Post by Paul the Uncertain »

mlinssen wrote: Fri Jan 13, 2023 1:54 am That's interesting. The issue that I have with Pauline priority - period - is that I find it very hard to imagine that a letter from HQ is sent to various branch offices without any story every having been written about anything.
You cannot have a movement of anything, larger than a few hundred people, where there is nothing written down - that simply is impossible, nothing works that way It is insane
Why ought we to think that the Christian movement had more than a few hundred "members" by say 50 CE? (After which, on the consensus timeline, there is something written down - Paul's letters.)

Plus, of course, the Jewish scriptures were long since written down, and were still being consulted while Paul was preaching according to his letters.

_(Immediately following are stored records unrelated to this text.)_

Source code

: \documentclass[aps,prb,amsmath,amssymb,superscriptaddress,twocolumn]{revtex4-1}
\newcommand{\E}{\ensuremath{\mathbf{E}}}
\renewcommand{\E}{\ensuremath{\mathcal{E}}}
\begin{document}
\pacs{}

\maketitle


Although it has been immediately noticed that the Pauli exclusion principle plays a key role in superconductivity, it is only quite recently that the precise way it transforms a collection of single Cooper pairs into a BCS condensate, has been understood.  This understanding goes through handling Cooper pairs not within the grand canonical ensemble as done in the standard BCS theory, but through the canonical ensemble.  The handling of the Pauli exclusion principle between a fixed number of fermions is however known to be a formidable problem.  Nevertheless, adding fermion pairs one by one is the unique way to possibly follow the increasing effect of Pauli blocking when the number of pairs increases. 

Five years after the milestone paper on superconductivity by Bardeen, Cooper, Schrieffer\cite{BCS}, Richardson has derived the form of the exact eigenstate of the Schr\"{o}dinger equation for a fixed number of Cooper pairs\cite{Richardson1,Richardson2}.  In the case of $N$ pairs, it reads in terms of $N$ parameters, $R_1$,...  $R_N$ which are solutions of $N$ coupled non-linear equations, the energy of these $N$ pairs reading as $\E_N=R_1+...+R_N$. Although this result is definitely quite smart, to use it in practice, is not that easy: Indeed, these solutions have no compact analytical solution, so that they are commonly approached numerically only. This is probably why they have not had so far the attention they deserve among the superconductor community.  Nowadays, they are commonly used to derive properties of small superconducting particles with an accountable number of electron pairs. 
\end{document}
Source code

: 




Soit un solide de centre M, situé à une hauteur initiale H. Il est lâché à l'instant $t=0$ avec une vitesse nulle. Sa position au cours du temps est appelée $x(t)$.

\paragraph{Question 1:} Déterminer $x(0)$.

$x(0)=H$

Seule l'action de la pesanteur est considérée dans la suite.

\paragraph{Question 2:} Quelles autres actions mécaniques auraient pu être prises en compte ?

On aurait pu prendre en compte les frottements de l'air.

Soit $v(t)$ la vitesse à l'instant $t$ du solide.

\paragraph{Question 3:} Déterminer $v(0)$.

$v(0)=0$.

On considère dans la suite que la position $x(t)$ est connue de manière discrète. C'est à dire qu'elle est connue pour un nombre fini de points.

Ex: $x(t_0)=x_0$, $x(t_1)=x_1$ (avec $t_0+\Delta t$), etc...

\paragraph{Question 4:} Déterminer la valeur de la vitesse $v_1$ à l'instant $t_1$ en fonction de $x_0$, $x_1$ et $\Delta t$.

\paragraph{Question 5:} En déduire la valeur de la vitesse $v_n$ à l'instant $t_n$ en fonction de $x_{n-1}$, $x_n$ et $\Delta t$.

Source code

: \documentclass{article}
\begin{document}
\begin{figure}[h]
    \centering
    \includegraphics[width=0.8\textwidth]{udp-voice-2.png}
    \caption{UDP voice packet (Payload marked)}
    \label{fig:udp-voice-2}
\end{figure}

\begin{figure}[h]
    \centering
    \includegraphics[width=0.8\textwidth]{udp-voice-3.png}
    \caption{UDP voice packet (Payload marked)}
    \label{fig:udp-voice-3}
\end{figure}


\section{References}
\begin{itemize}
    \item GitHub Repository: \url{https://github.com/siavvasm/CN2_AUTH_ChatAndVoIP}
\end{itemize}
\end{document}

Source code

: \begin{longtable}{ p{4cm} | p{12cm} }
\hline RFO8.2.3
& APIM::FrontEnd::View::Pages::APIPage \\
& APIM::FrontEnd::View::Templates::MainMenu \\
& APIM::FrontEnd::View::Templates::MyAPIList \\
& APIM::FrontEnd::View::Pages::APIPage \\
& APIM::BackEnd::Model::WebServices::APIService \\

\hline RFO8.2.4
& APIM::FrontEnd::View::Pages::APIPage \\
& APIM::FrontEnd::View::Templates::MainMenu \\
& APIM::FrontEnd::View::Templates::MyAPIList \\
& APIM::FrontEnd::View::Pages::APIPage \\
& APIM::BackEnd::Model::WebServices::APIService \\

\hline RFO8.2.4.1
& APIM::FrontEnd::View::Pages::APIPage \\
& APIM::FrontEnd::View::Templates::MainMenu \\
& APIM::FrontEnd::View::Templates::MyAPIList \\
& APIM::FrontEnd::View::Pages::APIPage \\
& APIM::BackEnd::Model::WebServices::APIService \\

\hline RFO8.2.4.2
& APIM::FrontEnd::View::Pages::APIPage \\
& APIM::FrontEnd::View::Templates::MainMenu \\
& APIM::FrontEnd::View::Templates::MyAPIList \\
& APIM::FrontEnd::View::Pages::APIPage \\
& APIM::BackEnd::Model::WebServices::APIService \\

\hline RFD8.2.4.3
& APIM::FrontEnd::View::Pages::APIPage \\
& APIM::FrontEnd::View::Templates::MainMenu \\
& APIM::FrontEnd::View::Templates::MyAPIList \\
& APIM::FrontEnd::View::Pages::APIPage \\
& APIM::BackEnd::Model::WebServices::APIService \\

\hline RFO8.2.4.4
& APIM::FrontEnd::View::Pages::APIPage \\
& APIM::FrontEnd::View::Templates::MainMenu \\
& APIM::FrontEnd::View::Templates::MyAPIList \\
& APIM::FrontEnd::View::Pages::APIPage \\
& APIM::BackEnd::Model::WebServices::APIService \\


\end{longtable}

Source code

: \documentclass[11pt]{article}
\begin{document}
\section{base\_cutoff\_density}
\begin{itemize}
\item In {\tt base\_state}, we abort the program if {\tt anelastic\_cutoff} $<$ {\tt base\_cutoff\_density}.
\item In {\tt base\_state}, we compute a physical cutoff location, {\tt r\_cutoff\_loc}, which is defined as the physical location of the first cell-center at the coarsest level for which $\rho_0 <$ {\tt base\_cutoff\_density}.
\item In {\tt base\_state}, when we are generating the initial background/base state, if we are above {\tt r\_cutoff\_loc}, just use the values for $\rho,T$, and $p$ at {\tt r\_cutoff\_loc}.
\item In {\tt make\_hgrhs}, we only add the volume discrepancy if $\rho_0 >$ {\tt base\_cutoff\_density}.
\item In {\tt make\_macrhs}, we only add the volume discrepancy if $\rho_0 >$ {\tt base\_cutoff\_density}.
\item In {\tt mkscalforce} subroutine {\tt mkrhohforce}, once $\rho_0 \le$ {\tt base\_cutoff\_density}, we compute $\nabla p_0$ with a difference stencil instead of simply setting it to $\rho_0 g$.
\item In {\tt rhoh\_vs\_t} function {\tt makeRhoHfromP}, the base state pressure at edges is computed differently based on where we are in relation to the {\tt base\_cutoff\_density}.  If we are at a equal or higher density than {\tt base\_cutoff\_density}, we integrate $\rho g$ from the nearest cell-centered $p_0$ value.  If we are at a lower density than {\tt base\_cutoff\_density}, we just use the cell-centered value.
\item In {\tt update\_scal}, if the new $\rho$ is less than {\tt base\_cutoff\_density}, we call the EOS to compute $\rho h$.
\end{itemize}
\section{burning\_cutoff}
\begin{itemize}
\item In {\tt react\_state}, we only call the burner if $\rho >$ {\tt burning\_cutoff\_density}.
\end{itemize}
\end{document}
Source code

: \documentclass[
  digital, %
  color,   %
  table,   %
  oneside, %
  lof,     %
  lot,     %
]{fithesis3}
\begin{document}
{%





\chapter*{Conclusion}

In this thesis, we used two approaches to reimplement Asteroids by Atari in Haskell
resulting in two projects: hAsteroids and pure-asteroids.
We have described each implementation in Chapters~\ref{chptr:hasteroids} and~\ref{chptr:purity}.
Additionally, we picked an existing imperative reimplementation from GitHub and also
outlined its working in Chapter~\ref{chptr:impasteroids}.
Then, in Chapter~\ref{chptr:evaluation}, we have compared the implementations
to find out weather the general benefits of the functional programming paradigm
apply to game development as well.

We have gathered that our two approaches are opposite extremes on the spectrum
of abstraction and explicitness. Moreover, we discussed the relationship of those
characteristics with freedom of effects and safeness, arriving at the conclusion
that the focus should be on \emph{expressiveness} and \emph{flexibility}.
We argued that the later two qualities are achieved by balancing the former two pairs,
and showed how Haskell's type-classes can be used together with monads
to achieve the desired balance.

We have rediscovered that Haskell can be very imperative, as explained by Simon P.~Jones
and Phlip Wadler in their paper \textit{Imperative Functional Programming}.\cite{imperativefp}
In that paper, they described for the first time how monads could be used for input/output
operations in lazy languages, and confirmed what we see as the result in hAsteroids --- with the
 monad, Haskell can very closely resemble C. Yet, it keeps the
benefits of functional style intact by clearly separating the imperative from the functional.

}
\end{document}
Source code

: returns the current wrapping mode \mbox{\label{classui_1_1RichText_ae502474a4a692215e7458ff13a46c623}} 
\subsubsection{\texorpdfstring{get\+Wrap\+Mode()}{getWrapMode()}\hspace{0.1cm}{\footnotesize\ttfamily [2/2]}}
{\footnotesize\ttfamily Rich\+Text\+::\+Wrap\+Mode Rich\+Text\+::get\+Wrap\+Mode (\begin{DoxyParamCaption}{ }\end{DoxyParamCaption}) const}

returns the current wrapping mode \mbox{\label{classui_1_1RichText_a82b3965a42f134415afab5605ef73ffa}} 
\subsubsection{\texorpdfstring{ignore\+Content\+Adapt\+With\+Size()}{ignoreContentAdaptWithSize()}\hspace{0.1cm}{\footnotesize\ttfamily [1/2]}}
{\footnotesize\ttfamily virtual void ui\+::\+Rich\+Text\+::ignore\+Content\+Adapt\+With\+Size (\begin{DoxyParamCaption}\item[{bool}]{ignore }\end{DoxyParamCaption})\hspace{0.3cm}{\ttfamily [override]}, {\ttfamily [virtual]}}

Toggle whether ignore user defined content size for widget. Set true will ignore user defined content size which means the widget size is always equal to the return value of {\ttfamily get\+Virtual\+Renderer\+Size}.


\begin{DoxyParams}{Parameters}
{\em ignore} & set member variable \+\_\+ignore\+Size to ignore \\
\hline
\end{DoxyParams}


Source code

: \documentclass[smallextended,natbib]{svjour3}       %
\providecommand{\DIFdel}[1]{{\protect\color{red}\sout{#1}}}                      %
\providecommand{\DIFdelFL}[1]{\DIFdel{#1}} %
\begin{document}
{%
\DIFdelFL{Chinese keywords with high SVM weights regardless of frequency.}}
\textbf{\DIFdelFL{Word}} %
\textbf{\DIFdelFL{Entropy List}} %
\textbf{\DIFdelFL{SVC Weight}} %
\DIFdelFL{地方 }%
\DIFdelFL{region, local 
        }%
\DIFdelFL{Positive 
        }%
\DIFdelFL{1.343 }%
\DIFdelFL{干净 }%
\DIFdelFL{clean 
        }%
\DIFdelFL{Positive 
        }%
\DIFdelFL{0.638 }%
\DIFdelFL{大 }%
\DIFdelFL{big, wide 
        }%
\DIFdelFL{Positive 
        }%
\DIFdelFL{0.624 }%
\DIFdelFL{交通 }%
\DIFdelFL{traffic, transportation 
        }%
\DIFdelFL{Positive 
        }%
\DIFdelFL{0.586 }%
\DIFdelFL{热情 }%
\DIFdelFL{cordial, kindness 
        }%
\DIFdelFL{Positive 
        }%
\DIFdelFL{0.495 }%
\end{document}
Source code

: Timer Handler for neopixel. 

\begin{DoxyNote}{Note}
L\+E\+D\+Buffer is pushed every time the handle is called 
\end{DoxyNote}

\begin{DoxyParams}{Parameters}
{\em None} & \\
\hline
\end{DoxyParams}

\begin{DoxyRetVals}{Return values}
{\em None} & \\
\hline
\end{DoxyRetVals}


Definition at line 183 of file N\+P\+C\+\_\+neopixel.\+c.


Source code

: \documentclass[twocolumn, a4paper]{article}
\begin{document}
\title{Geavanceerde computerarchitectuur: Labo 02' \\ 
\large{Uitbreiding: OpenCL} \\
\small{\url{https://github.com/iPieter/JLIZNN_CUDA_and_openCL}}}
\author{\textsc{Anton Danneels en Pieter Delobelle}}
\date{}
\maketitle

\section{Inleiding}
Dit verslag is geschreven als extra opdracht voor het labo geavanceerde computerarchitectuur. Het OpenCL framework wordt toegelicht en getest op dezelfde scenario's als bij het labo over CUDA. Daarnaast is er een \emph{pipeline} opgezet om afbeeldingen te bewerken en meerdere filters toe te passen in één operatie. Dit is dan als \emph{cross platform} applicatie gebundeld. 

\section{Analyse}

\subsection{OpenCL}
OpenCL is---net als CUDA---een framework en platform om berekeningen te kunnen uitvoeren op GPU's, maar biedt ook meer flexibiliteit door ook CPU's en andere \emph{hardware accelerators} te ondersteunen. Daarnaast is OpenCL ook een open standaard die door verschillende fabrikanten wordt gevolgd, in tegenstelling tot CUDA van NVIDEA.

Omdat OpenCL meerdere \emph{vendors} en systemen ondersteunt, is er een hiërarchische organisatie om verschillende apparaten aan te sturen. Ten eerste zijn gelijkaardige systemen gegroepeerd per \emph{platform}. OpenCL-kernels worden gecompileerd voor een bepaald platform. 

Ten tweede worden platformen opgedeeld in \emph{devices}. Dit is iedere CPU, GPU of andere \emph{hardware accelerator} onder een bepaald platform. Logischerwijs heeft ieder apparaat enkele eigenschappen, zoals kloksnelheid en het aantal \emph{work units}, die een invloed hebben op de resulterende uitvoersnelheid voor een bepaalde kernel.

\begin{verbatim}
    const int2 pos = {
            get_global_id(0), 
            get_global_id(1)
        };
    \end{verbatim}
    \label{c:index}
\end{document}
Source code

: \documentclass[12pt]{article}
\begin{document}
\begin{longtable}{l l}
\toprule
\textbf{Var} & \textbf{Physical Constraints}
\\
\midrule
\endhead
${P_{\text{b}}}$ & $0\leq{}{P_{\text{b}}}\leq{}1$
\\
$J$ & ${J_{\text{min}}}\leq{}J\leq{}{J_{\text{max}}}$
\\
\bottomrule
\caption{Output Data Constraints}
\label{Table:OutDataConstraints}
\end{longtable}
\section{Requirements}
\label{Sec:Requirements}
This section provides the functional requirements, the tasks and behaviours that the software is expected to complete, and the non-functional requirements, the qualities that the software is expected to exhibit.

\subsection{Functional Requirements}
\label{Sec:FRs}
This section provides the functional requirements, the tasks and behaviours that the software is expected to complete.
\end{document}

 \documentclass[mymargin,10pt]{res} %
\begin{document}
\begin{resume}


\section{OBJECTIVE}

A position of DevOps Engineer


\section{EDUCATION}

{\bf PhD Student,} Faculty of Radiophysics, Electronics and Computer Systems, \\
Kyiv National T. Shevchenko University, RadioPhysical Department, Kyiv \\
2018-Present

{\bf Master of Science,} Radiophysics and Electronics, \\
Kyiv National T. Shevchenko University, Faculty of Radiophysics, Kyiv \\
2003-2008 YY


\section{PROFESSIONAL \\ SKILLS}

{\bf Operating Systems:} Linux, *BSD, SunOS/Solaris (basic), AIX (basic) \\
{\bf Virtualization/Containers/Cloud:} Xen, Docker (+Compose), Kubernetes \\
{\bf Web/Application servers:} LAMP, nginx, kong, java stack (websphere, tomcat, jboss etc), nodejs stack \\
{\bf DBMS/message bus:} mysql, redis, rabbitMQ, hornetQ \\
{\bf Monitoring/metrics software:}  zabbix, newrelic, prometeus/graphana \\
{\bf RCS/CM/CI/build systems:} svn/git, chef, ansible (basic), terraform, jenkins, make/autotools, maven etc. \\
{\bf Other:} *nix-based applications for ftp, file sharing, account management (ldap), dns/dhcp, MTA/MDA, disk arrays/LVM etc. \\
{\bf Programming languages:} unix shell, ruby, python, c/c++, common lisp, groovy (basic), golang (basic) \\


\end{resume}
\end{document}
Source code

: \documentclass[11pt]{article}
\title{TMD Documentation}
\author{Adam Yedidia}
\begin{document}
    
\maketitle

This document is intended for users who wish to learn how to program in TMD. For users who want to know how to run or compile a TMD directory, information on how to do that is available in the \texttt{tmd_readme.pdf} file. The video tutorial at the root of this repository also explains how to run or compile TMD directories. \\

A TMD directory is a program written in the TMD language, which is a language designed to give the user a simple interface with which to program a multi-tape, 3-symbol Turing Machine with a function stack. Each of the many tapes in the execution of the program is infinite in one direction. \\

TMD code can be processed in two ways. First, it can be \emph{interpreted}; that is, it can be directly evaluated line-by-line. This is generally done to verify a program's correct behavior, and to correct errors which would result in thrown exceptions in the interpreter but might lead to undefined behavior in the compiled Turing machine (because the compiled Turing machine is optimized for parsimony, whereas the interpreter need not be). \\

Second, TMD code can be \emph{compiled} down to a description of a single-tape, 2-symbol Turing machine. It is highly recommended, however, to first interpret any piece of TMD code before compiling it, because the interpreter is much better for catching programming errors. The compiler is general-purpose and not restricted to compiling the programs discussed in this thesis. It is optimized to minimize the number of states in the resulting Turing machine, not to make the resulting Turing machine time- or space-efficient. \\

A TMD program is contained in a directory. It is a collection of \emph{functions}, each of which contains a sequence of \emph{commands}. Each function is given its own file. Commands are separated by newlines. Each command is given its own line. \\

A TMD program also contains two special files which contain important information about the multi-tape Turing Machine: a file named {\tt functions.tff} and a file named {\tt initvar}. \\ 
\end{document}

Although I'm unsure of its relevance, Paul's letter to the Romans isn't from HQ to a branch office. Nor according to Galatians would Paul's office be HQ for the Judean assemblies, and his claim to any enduring leadership in Antioch is unclear - maybe a condominium with the Jerusalem pillars, maybe nothing at all. What, if anything, was going on in Damascus is similarly unclear. And while Acts is dubious history, it surely is pro-Paul, and he plays no role at all in the conversion of Simon and his followers (an already somewhat organized group?) in Samaria.